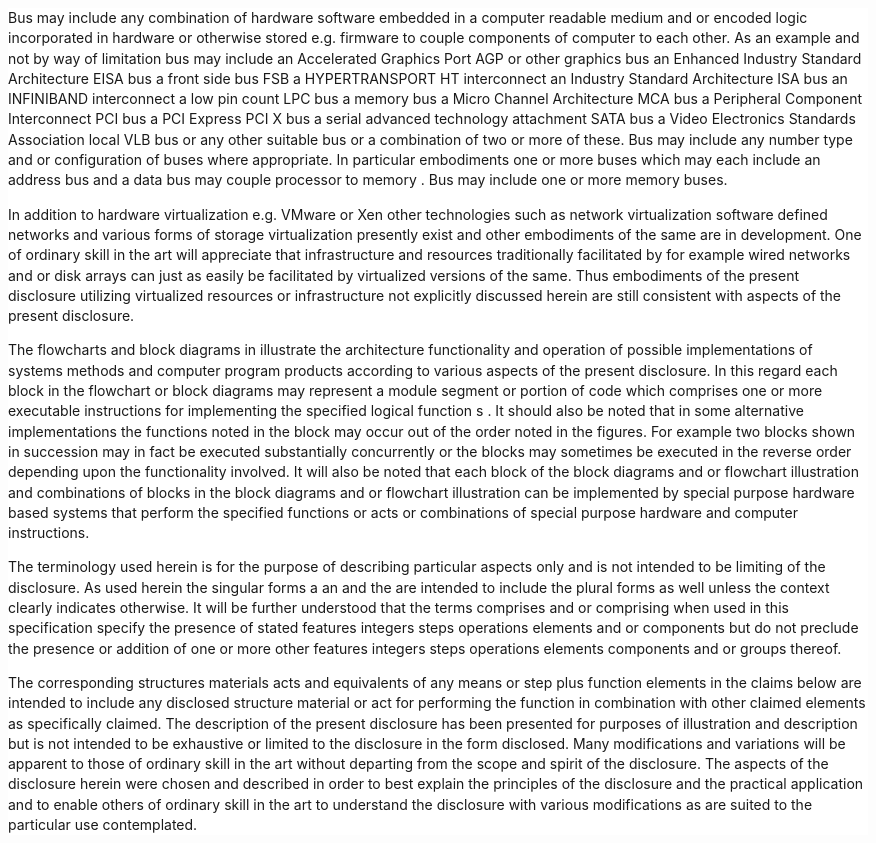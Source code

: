 Bus may include any combination of hardware software embedded in a computer readable medium and or encoded logic incorporated in hardware or otherwise stored e.g. firmware to couple components of computer to each other. As an example and not by way of limitation bus may include an Accelerated Graphics Port AGP or other graphics bus an Enhanced Industry Standard Architecture EISA bus a front side bus FSB a HYPERTRANSPORT HT interconnect an Industry Standard Architecture ISA bus an INFINIBAND interconnect a low pin count LPC bus a memory bus a Micro Channel Architecture MCA bus a Peripheral Component Interconnect PCI bus a PCI Express PCI X bus a serial advanced technology attachment SATA bus a Video Electronics Standards Association local VLB bus or any other suitable bus or a combination of two or more of these. Bus may include any number type and or configuration of buses where appropriate. In particular embodiments one or more buses which may each include an address bus and a data bus may couple processor to memory . Bus may include one or more memory buses.

In addition to hardware virtualization e.g. VMware or Xen other technologies such as network virtualization software defined networks and various forms of storage virtualization presently exist and other embodiments of the same are in development. One of ordinary skill in the art will appreciate that infrastructure and resources traditionally facilitated by for example wired networks and or disk arrays can just as easily be facilitated by virtualized versions of the same. Thus embodiments of the present disclosure utilizing virtualized resources or infrastructure not explicitly discussed herein are still consistent with aspects of the present disclosure.

The flowcharts and block diagrams in illustrate the architecture functionality and operation of possible implementations of systems methods and computer program products according to various aspects of the present disclosure. In this regard each block in the flowchart or block diagrams may represent a module segment or portion of code which comprises one or more executable instructions for implementing the specified logical function s . It should also be noted that in some alternative implementations the functions noted in the block may occur out of the order noted in the figures. For example two blocks shown in succession may in fact be executed substantially concurrently or the blocks may sometimes be executed in the reverse order depending upon the functionality involved. It will also be noted that each block of the block diagrams and or flowchart illustration and combinations of blocks in the block diagrams and or flowchart illustration can be implemented by special purpose hardware based systems that perform the specified functions or acts or combinations of special purpose hardware and computer instructions.

The terminology used herein is for the purpose of describing particular aspects only and is not intended to be limiting of the disclosure. As used herein the singular forms a an and the are intended to include the plural forms as well unless the context clearly indicates otherwise. It will be further understood that the terms comprises and or comprising when used in this specification specify the presence of stated features integers steps operations elements and or components but do not preclude the presence or addition of one or more other features integers steps operations elements components and or groups thereof.

The corresponding structures materials acts and equivalents of any means or step plus function elements in the claims below are intended to include any disclosed structure material or act for performing the function in combination with other claimed elements as specifically claimed. The description of the present disclosure has been presented for purposes of illustration and description but is not intended to be exhaustive or limited to the disclosure in the form disclosed. Many modifications and variations will be apparent to those of ordinary skill in the art without departing from the scope and spirit of the disclosure. The aspects of the disclosure herein were chosen and described in order to best explain the principles of the disclosure and the practical application and to enable others of ordinary skill in the art to understand the disclosure with various modifications as are suited to the particular use contemplated.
··········
Gather all lines of the records that include the word "forms".

In addition to hardware virtualization e.g. VMware or Xen other technologies such as network virtualization software defined networks and various forms of storage virtualization presently exist and other embodiments of the same are in development. One of ordinary skill in the art will appreciate that infrastructure and resources traditionally facilitated by for example wired networks and or disk arrays can just as easily be facilitated by virtualized versions of the same. Thus embodiments of the present disclosure utilizing virtualized resources or infrastructure not explicitly discussed herein are still consistent with aspects of the present disclosure.
The terminology used herein is for the purpose of describing particular aspects only and is not intended to be limiting of the disclosure. As used herein the singular forms a an and the are intended to include the plural forms as well unless the context clearly indicates otherwise. It will be further understood that the terms comprises and or comprising when used in this specification specify the presence of stated features integers steps operations elements and or components but do not preclude the presence or addition of one or more other features integers steps operations elements components and or groups thereof.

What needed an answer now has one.